◆ **Task description**
As soon as the line containing "작업하기 : Ctrl + n" appears in the material below, start returning lines exactly, and end with the line containing "가운데로 : Ctrl + e".

= = =

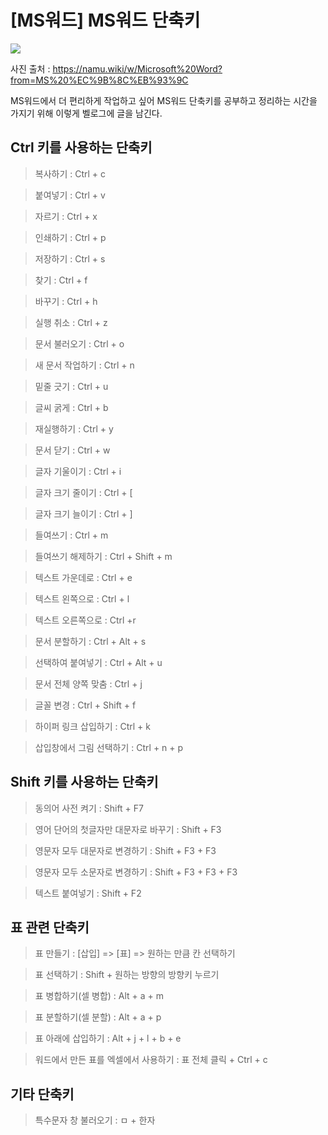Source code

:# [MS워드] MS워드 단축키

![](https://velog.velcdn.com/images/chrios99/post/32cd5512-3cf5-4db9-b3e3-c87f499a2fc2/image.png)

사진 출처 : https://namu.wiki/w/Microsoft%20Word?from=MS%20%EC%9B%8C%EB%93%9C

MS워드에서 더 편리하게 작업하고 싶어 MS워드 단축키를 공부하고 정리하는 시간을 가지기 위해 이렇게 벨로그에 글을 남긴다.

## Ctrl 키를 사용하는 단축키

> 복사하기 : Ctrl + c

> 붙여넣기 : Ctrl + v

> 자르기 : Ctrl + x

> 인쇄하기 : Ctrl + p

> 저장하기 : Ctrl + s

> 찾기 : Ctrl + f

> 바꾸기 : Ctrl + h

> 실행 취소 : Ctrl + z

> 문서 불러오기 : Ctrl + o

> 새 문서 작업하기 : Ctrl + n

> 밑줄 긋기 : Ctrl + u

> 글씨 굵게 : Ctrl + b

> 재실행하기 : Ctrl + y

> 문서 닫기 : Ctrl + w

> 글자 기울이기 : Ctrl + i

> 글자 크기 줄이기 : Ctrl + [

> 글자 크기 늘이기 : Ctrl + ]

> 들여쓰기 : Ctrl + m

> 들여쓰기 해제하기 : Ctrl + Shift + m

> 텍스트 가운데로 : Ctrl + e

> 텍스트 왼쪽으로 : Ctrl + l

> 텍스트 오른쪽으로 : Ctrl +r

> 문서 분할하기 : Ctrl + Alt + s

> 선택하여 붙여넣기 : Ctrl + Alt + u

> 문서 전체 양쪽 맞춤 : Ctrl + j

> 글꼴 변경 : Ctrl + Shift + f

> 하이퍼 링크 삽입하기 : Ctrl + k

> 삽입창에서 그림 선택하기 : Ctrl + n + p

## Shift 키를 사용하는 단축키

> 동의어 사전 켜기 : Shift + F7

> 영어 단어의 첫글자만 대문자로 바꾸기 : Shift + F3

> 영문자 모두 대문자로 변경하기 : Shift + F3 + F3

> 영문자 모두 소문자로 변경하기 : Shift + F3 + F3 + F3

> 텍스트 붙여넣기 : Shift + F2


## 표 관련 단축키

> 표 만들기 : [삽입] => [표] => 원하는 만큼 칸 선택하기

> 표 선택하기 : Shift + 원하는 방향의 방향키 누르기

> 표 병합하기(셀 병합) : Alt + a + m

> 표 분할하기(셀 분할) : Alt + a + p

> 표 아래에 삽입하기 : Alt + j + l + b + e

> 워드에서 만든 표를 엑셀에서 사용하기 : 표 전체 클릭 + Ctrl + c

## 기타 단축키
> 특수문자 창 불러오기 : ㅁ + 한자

= = =

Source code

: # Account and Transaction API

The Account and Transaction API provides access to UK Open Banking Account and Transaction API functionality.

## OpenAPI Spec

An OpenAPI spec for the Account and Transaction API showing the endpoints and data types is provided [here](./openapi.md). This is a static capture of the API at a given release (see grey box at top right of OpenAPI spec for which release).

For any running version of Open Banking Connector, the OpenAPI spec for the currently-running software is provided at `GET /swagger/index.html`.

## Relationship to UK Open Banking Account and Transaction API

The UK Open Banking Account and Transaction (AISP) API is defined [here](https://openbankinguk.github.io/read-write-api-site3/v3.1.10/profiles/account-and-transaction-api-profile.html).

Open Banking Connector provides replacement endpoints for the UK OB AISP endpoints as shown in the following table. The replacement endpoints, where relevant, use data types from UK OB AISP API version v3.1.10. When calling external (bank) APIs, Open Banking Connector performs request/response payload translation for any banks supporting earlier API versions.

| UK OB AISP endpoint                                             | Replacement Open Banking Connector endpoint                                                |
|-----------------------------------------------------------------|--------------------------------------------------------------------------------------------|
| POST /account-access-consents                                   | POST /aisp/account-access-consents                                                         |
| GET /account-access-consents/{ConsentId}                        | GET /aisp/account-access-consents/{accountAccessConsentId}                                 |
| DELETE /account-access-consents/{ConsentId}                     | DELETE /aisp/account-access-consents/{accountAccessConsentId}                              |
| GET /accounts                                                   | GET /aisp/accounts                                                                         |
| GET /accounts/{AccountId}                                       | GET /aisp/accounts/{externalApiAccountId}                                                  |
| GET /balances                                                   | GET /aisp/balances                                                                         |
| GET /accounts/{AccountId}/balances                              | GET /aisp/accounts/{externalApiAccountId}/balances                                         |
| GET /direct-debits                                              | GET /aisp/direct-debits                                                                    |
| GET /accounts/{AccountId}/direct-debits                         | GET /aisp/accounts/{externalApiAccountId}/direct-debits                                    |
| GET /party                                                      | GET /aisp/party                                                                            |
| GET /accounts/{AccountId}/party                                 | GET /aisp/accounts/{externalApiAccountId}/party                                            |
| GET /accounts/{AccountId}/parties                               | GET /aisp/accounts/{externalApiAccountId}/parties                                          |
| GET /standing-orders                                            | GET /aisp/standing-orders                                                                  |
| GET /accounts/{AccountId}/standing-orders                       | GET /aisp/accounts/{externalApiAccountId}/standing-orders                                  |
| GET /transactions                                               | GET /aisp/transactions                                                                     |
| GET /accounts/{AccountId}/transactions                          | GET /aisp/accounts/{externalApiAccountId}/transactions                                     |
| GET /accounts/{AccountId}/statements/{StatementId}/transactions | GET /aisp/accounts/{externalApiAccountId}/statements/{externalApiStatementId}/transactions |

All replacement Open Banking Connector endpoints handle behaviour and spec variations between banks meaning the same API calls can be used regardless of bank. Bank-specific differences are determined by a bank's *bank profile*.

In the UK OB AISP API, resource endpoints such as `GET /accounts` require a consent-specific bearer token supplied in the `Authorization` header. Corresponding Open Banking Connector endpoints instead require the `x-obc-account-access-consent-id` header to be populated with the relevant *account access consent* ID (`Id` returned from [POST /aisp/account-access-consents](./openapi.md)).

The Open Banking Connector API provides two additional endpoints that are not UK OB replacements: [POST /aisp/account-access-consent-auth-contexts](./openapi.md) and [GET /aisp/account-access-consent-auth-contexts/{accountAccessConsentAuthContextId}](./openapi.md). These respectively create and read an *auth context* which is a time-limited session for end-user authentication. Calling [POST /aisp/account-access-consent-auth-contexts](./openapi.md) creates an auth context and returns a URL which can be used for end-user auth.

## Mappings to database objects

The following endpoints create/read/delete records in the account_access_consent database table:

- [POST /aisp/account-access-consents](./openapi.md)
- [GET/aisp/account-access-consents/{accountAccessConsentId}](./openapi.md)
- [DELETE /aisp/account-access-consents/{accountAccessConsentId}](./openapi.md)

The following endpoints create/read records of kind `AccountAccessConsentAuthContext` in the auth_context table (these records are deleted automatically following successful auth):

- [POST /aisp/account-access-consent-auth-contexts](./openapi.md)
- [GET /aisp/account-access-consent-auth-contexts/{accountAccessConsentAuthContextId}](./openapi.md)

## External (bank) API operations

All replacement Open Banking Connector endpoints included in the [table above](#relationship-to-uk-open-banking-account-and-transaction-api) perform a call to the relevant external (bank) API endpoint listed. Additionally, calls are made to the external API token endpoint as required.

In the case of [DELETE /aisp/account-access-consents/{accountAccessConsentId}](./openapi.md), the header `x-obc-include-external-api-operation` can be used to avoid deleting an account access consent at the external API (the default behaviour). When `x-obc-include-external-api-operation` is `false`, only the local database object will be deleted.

= = =

◆ **Answer area**
> 새 문서 작업하기 : Ctrl + n

> 밑줄 긋기 : Ctrl + u

> 글씨 굵게 : Ctrl + b

> 재실행하기 : Ctrl + y

> 문서 닫기 : Ctrl + w

> 글자 기울이기 : Ctrl + i

> 글자 크기 줄이기 : Ctrl + [

> 글자 크기 늘이기 : Ctrl + ]

> 들여쓰기 : Ctrl + m

> 들여쓰기 해제하기 : Ctrl + Shift + m

> 텍스트 가운데로 : Ctrl + e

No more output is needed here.